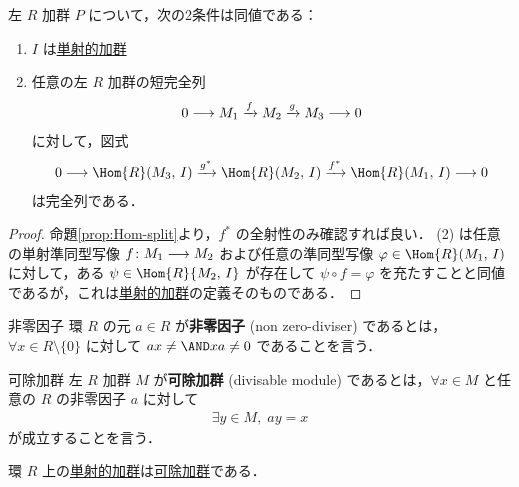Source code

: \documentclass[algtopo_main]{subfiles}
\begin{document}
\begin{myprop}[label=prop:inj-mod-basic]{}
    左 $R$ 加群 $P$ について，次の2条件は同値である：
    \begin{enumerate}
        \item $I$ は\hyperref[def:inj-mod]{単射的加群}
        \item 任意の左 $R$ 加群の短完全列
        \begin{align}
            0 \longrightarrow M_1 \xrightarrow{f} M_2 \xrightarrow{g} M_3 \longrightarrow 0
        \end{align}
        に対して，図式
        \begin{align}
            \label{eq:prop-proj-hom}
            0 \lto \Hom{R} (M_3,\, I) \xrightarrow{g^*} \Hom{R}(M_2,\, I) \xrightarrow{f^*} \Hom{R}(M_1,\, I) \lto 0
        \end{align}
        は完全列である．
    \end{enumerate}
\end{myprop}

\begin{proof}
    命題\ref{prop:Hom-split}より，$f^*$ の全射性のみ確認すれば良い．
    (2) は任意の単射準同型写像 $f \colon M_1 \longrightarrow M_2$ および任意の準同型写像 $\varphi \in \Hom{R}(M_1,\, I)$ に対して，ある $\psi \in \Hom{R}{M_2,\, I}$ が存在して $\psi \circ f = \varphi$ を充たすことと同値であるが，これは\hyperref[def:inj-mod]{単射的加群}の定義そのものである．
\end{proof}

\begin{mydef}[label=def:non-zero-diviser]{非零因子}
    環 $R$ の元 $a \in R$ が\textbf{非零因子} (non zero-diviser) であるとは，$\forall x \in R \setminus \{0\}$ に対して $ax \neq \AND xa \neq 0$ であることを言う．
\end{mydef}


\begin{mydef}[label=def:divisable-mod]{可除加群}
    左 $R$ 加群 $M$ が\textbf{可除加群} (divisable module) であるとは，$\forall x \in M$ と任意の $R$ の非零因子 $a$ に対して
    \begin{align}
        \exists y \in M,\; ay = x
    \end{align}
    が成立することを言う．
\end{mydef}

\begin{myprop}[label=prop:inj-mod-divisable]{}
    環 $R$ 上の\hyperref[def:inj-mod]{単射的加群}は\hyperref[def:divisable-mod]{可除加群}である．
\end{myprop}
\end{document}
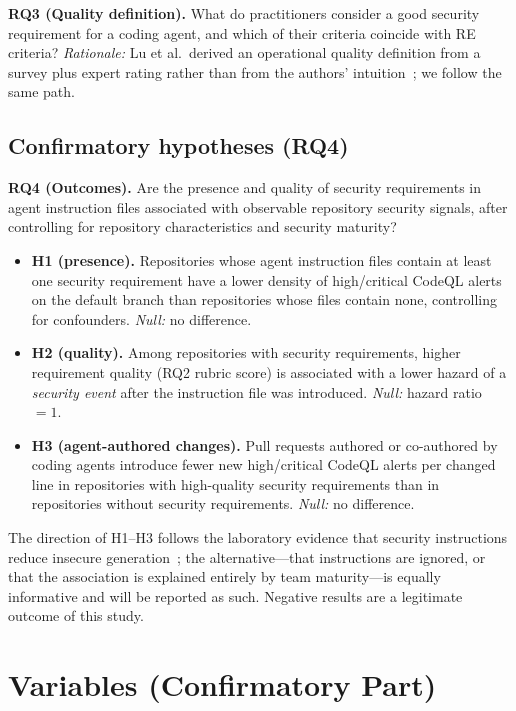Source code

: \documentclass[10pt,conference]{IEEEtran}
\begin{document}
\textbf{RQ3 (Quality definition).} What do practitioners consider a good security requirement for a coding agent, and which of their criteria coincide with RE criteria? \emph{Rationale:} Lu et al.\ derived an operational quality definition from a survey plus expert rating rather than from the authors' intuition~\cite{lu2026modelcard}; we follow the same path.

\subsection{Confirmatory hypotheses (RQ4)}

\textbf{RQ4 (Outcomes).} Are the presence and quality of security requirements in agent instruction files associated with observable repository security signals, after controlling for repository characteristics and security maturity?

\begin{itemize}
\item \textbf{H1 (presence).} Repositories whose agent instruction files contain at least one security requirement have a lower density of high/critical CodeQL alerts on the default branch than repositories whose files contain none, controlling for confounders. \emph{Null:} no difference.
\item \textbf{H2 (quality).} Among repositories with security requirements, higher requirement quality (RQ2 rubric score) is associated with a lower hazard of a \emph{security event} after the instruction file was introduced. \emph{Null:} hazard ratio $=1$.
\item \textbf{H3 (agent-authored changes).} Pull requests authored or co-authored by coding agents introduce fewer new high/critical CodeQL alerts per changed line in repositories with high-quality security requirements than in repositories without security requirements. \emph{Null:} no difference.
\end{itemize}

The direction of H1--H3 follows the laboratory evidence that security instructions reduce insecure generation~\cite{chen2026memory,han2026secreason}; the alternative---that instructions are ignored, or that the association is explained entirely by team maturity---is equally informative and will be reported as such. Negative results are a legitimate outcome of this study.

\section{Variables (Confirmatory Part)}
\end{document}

...

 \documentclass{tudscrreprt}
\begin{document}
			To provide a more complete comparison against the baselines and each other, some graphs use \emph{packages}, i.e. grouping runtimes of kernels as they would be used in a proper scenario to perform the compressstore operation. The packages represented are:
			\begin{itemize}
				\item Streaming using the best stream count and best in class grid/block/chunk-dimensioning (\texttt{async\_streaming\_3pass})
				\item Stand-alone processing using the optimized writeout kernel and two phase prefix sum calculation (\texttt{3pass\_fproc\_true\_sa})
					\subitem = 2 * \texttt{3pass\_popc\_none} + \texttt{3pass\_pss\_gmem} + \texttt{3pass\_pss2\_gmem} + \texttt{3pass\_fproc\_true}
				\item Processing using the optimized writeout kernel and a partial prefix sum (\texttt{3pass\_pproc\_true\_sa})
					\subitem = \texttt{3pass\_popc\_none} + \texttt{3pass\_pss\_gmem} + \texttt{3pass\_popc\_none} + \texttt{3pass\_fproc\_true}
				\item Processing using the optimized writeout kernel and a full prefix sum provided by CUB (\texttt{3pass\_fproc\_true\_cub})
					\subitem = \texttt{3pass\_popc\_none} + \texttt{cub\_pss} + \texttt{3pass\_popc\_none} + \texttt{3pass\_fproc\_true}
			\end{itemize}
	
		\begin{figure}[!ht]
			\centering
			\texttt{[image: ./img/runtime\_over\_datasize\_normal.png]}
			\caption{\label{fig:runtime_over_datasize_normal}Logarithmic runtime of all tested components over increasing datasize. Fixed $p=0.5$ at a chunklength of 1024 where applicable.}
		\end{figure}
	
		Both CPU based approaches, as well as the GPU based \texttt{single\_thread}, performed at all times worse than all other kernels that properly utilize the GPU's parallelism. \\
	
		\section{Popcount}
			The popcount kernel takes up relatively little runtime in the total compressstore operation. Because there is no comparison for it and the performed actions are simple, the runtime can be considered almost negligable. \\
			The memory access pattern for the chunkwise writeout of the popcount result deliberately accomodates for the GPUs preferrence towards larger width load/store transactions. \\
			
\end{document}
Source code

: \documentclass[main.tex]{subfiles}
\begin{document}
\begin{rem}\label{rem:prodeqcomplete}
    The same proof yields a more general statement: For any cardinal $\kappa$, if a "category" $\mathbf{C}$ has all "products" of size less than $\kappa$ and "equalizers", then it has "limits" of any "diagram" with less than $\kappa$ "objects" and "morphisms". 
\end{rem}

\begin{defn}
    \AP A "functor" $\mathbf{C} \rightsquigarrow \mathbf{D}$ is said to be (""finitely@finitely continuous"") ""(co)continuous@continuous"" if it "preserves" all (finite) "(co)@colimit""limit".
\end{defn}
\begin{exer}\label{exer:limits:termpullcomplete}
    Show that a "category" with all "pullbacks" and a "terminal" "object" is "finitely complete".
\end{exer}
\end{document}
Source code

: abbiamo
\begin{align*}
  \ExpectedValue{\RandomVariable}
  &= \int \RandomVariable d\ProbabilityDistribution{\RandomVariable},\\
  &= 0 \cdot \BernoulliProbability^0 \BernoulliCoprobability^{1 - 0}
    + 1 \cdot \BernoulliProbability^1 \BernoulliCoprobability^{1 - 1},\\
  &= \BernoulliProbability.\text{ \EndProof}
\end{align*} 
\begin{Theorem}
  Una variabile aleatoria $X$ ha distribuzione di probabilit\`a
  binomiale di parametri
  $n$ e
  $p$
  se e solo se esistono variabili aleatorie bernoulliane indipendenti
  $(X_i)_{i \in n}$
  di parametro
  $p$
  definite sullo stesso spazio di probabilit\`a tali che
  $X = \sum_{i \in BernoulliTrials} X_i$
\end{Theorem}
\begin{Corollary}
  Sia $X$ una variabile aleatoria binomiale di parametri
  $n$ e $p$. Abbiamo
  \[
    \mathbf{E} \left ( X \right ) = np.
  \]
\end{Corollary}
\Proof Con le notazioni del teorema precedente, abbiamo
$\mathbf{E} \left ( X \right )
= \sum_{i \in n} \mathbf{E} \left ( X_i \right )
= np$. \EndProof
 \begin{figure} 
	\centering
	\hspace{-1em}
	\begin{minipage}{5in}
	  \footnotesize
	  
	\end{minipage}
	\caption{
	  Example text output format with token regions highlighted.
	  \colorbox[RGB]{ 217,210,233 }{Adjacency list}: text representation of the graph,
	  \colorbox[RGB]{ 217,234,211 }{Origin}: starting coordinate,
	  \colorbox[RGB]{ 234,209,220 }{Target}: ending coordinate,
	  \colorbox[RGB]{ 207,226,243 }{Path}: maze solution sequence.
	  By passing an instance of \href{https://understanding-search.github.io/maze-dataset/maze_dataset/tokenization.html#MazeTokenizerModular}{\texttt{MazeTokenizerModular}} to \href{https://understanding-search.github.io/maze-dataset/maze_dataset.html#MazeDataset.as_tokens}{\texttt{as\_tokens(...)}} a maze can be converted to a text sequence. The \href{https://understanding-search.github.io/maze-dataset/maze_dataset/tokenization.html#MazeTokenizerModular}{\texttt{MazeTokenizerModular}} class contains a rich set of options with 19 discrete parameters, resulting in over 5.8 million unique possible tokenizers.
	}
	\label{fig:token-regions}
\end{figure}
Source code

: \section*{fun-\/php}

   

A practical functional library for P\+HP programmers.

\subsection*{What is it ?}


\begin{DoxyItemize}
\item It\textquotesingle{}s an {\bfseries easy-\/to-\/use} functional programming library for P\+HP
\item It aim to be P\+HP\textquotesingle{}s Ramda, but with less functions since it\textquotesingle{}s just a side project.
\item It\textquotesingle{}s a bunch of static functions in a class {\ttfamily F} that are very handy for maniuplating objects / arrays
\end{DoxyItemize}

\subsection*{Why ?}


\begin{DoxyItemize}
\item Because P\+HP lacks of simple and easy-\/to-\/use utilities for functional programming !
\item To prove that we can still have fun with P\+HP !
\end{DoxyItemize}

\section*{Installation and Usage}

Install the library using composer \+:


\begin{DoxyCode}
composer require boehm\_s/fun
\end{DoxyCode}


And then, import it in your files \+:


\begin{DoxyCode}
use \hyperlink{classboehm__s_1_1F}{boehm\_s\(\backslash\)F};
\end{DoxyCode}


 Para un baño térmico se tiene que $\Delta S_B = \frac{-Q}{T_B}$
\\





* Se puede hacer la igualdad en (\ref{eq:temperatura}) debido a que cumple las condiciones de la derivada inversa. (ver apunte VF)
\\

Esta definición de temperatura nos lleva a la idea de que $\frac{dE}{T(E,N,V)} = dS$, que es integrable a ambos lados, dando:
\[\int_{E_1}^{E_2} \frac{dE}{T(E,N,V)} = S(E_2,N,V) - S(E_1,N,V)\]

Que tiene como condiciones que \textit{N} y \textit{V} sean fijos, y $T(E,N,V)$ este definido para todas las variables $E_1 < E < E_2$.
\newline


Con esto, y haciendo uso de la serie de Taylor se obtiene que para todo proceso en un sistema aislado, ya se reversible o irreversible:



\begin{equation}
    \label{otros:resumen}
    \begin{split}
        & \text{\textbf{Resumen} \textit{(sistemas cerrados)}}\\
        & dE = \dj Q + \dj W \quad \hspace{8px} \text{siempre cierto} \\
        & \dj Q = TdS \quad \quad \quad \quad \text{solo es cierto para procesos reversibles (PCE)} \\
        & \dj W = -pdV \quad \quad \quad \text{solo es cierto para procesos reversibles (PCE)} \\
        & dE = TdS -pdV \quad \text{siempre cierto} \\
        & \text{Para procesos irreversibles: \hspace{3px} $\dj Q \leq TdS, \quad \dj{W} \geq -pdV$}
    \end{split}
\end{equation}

#### Exercise goal:
Check each line of the records above for the string "easy", and report every line that has it.

#### Response to the task:
\item It\textquotesingle{}s an {\bfseries easy-\/to-\/use} functional programming library for P\+HP
\item Because P\+HP lacks of simple and easy-\/to-\/use utilities for functional programming !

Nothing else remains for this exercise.